But with expectations suddenly drastically increased ahead of his second professional season, Halfpenny admits that he initially found it hard to adapt following his return from South Africa.
"At the start of this season, I probably felt I had to try and get back to where I was straight away and live up to the expectations on me," said Halfpenny, whose Lions adventure was brought to a premature end thanks to a reoccurring leg injury.
"I was thinking I needed to impress, and I probably wasn't enjoying the game as I was last season. I was putting pressure on myself, and it showed in games.
"I have learned now that the past has gone, it's a new season and you have just got to take every game as it is and not try and think ahead about the big things you've got to do.

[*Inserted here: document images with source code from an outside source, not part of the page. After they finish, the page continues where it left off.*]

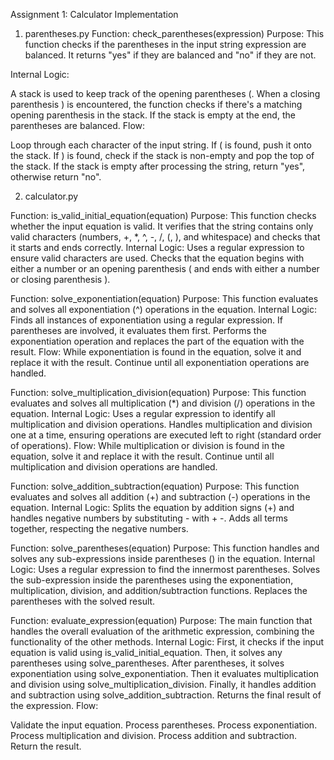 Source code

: Assignment 1: Calculator Implementation
1. parentheses.py
Function: check_parentheses(expression)
Purpose: This function checks if the parentheses in the input string expression are balanced. It returns "yes" if they are balanced and "no" if they are not.

Internal Logic:

A stack is used to keep track of the opening parentheses (.
When a closing parenthesis ) is encountered, the function checks if there's a matching opening parenthesis in the stack.
If the stack is empty at the end, the parentheses are balanced.
Flow:

Loop through each character of the input string.
If ( is found, push it onto the stack.
If ) is found, check if the stack is non-empty and pop the top of the stack.
If the stack is empty after processing the string, return "yes", otherwise return "no".


2. calculator.py

Function: is_valid_initial_equation(equation)
Purpose: This function checks whether the input equation is valid. It verifies that the string contains only valid characters (numbers, +, *, ^, -, /, (, ), and whitespace) and checks that it starts and ends correctly.
Internal Logic:
Uses a regular expression to ensure valid characters are used.
Checks that the equation begins with either a number or an opening parenthesis ( and ends with either a number or closing parenthesis ).

Function: solve_exponentiation(equation)
Purpose: This function evaluates and solves all exponentiation (^) operations in the equation.
Internal Logic:
Finds all instances of exponentiation using a regular expression.
If parentheses are involved, it evaluates them first.
Performs the exponentiation operation and replaces the part of the equation with the result.
Flow:
While exponentiation is found in the equation, solve it and replace it with the result.
Continue until all exponentiation operations are handled.

Function: solve_multiplication_division(equation)
Purpose: This function evaluates and solves all multiplication (*) and division (/) operations in the equation.
Internal Logic:
Uses a regular expression to identify all multiplication and division operations.
Handles multiplication and division one at a time, ensuring operations are executed left to right (standard order of operations).
Flow:
While multiplication or division is found in the equation, solve it and replace it with the result.
Continue until all multiplication and division operations are handled.

Function: solve_addition_subtraction(equation)
Purpose: This function evaluates and solves all addition (+) and subtraction (-) operations in the equation.
Internal Logic:
Splits the equation by addition signs (+) and handles negative numbers by substituting - with + -.
Adds all terms together, respecting the negative numbers.

Function: solve_parentheses(equation)
Purpose: This function handles and solves any sub-expressions inside parentheses () in the equation.
Internal Logic:
Uses a regular expression to find the innermost parentheses.
Solves the sub-expression inside the parentheses using the exponentiation, multiplication, division, and addition/subtraction functions.
Replaces the parentheses with the solved result.

Function: evaluate_expression(equation)
Purpose: The main function that handles the overall evaluation of the arithmetic expression, combining the functionality of the other methods.
Internal Logic:
First, it checks if the input equation is valid using is_valid_initial_equation.
Then, it solves any parentheses using solve_parentheses.
After parentheses, it solves exponentiation using solve_exponentiation.
Then it evaluates multiplication and division using solve_multiplication_division.
Finally, it handles addition and subtraction using solve_addition_subtraction.
Returns the final result of the expression.
Flow:

Validate the input equation.
Process parentheses.
Process exponentiation.
Process multiplication and division.
Process addition and subtraction.
Return the result.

"Since learning that, I've improved every game and my form is starting to come back. I am definitely more relaxed now."
The biggest test of that new found relaxed attitude will come in the form of Saturday's Millennium Stadium clash with the All Blacks as Wales go in search of their first victory over New Zealand since 1953.
And while generations of Welshmen have tasted nothing but defeat against the world's most-revered nation, Halfpenny's recent experience tell him that the Kiwis can definitely be beaten.

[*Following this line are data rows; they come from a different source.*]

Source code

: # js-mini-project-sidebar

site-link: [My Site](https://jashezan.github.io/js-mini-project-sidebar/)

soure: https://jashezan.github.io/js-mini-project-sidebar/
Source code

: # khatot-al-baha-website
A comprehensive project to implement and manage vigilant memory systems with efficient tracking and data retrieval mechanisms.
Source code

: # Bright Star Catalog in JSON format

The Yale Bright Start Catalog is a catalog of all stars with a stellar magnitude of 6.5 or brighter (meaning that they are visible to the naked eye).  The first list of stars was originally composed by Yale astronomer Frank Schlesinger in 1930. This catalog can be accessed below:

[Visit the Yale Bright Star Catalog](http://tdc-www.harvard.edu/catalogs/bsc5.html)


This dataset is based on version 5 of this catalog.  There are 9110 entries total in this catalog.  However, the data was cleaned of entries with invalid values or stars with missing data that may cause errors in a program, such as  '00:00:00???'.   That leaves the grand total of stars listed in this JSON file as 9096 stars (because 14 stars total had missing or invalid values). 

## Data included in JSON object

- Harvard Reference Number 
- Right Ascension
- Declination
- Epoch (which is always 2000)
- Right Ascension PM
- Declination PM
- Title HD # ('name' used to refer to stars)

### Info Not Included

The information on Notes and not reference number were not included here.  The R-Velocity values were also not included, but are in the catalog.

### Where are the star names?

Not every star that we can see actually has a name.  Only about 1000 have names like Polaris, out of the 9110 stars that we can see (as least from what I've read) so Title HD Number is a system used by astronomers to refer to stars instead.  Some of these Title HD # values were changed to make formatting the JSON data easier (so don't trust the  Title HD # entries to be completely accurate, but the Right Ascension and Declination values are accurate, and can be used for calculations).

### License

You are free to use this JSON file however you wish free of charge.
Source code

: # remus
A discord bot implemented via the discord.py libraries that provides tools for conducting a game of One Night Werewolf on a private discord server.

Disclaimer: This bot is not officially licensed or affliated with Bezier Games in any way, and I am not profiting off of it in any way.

"I think the time where players were in awe of them has gone," said Halfpenny, who played in the 29-9 loss to the Kiwis 12 months ago.

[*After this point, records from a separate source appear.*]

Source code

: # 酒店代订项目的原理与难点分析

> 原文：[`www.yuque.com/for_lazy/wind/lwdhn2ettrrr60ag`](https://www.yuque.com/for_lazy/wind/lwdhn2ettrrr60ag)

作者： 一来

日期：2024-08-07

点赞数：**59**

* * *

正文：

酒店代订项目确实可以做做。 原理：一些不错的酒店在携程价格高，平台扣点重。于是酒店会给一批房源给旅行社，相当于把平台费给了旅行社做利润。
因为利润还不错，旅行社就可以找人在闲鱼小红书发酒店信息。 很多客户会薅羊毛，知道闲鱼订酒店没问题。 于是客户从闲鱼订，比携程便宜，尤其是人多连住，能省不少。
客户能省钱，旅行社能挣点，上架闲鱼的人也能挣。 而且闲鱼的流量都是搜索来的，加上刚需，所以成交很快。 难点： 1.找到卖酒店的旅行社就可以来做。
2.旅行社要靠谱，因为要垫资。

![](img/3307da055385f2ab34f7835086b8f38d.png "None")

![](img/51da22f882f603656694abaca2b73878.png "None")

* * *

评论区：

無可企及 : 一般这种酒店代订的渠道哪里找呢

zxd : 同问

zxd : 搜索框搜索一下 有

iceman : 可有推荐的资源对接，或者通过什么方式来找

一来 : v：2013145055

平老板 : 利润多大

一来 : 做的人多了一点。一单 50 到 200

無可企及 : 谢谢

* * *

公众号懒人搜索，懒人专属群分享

"Before, we would be playing the All Blacks and trying to keep the score down.
"Last year, we got confidence out of it that we had them on the ropes until half-time. We didn't manage to play in the second-half, but we have learnt from that and we are confident.
"Every game you play you learn from, and we definitely learned from that experience. We have to have the belief now that we can go out and play for the full 80 minutes and get a result.
"We have definitely gained belief that they are not invincible."